# xLSTM Music Generation - Clean Pipeline

This notebook provides a clean, modular approach to generating music with your trained xLSTM model.

## Key Fixes from Your Original Code:

1. **Memory Issue Fixed**: The problem was `max_length` growing with each iteration
   - **Wrong**: `max_length = len(output.split()) + chunk_size` (creates quadratic memory growth)
   - **Right**: Use fixed `max_length` OR sliding window context

2. **Context Length**: You can use larger context during inference than training
   - Trained with 2048 ‚Üí Can infer with 4096 or more
   - But memory grows with context¬≤ in mLSTM

3. **Modular Design**: Clean separation of generation and conversion logic

In [1]:
print("Hello0")

Hello0


## Setup

In [2]:
import sys
sys.path.append("/scratch1/e20-fyp-xlstm-music-generation/e20fyptemp1/fyp-musicgen/repos/helibrunna")

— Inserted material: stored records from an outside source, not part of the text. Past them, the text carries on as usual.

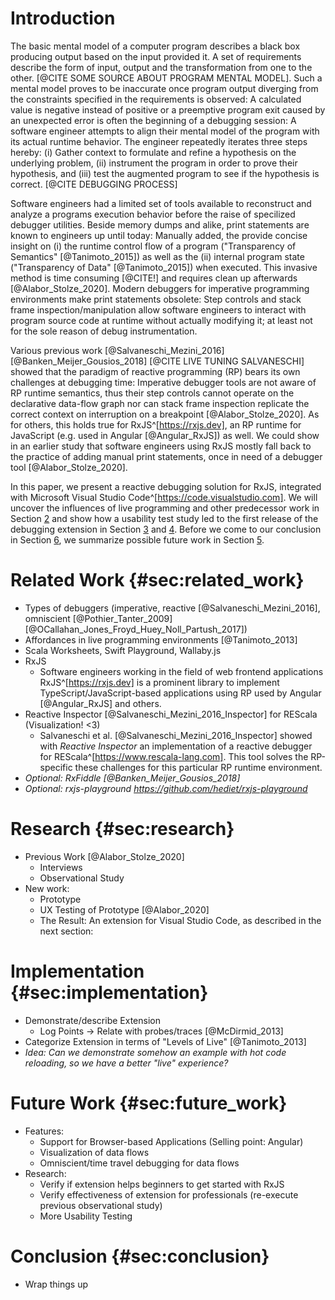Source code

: # Introduction

The basic mental model of a computer program describes a black box producing output based on the input provided it. A set of requirements describe the form of input, output and the transformation from one to the other. [@CITE SOME SOURCE ABOUT PROGRAM MENTAL MODEL]. Such a mental model proves to be inaccurate once program output diverging from the constraints specified in the requirements is observed: A calculated value is negative instead of positive or a preemptive program exit caused by an unexpected error is often the beginning of a debugging session: A software engineer attempts to align their mental model of the program with its actual runtime behavior. The engineer repeatedly iterates three steps hereby: (i) Gather context to formulate and refine a hypothesis on the underlying problem, (ii) instrument the program in order to prove their hypothesis, and (iii) test the augmented program to see if the hypothesis is correct. [@CITE DEBUGGING PROCESS]

Software engineers had a limited set of tools available to reconstruct and analyze a programs execution behavior before the raise of specilized debugger utilities. Beside memory dumps and alike, print statements are known to engineers up until today: Manually added, the provide concise insight on (i) the runtime control flow of a program ("Transparency of Semantics" [@Tanimoto_2015]) as well as the (ii) internal program state ("Transparency of Data" [@Tanimoto_2015]) when executed. This invasive method is time consuming [@CITE!] and requires clean up afterwards [@Alabor_Stolze_2020]. Modern debuggers for imperative programming environments make print statements obsolete: Step controls and stack frame inspection/manipulation allow software engineers to interact with program source code at runtime without actually modifying it; at least not for the sole reason of debug instrumentation.

Various previous work [@Salvaneschi_Mezini_2016] [@Banken_Meijer_Gousios_2018] [@CITE LIVE TUNING SALVANESCHI] showed that the paradigm of reactive programming (RP) bears its own challenges at debugging time: Imperative debugger tools are not aware of RP runtime semantics, thus their step controls cannot operate on the declarative data-flow graph nor can stack frame inspection replicate the correct context on interruption on a breakpoint [@Alabor_Stolze_2020]. As for others, this holds true for RxJS^[https://rxjs.dev], an RP runtime for JavaScript (e.g. used in Angular [@Angular_RxJS]) as well. We could show in an earlier study that software engineers using RxJS mostly fall back to the practice of adding manual print statements, once in need of a debugger tool [@Alabor_Stolze_2020].

In this paper, we present a reactive debugging solution for RxJS, integrated with Microsoft Visual Studio Code^[https://code.visualstudio.com]. We will uncover the influences of live programming and other predecessor work in Section [2](#sec:related_work) and show how a usability test study led to the first release of the debugging extension in Section [3](#sec:study) and [4](#sec:implementation). Before we come to our conclusion in Section [6](#sec:conclusion), we summarize possible future work in Section [5](#sec:future_work).


# Related Work {#sec:related_work}

- Types of debuggers (imperative, reactive [@Salvaneschi_Mezini_2016], omniscient [@Pothier_Tanter_2009] [@OCallahan_Jones_Froyd_Huey_Noll_Partush_2017])
- Affordances in live programming environments [@Tanimoto_2013]
- Scala Worksheets, Swift Playground, Wallaby.js
- RxJS
	- Software engineers working in the field of web frontend applications RxJS^[https://rxjs.dev] is a prominent library to implement TypeScript/JavaScript-based applications using RP used by Angular [@Angular_RxJS] and others. 
- Reactive Inspector [@Salvaneschi_Mezini_2016_Inspector] for REScala (Visualization! <3)
	-  Salvaneschi et al. [@Salvaneschi_Mezini_2016_Inspector] showed with *Reactive Inspector* an implementation of a reactive debugger for REScala^[https://www.rescala-lang.com]. This tool solves the RP-specific these challenges for this particular RP runtime environment.
- *Optional: RxFiddle [@Banken_Meijer_Gousios_2018]*
- *Optional: rxjs-playground https://github.com/hediet/rxjs-playground*

# Research {#sec:research}

- Previous Work [@Alabor_Stolze_2020]
  - Interviews
  - Observational Study
- New work:
	- Prototype
	- UX Testing of Prototype [@Alabor_2020]
	- The Result: An extension for Visual Studio Code, as described in the next section:

# Implementation {#sec:implementation}

- Demonstrate/describe Extension
  - Log Points -> Relate with probes/traces [@McDirmid_2013]
- Categorize Extension in terms of "Levels of Live" [@Tanimoto_2013]
- *Idea: Can we demonstrate somehow an example with hot code reloading, so we have a better "live" experience?*

# Future Work {#sec:future_work}

- Features:
	- Support for Browser-based Applications (Selling point: Angular)
	- Visualization of data flows
	- Omniscient/time travel debugging for data flows
- Research:
	- Verify if extension helps beginners to get started with RxJS
	- Verify effectiveness of extension for professionals (re-execute previous observational study)
  - More Usability Testing

# Conclusion {#sec:conclusion}

- Wrap things up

from xlstm_music_generation import MusicGenerator, MIDIConverter, generate_music
from pathlib import Path

import os
os.environ['TORCH_CUDA_ARCH_LIST'] = '8.0;8.6;8.9'
os.environ['MAX_JOBS'] = '4'

  from .autonotebook import tqdm as notebook_tqdm


## Initialize Generator

In [19]:
MODEL_PATH = "/scratch1/e20-fyp-xlstm-music-generation/e20fyptemp1/fyp-musicgen/repos/helibrunna/output/lmd_remigen_xlstm/run_20260115-1028"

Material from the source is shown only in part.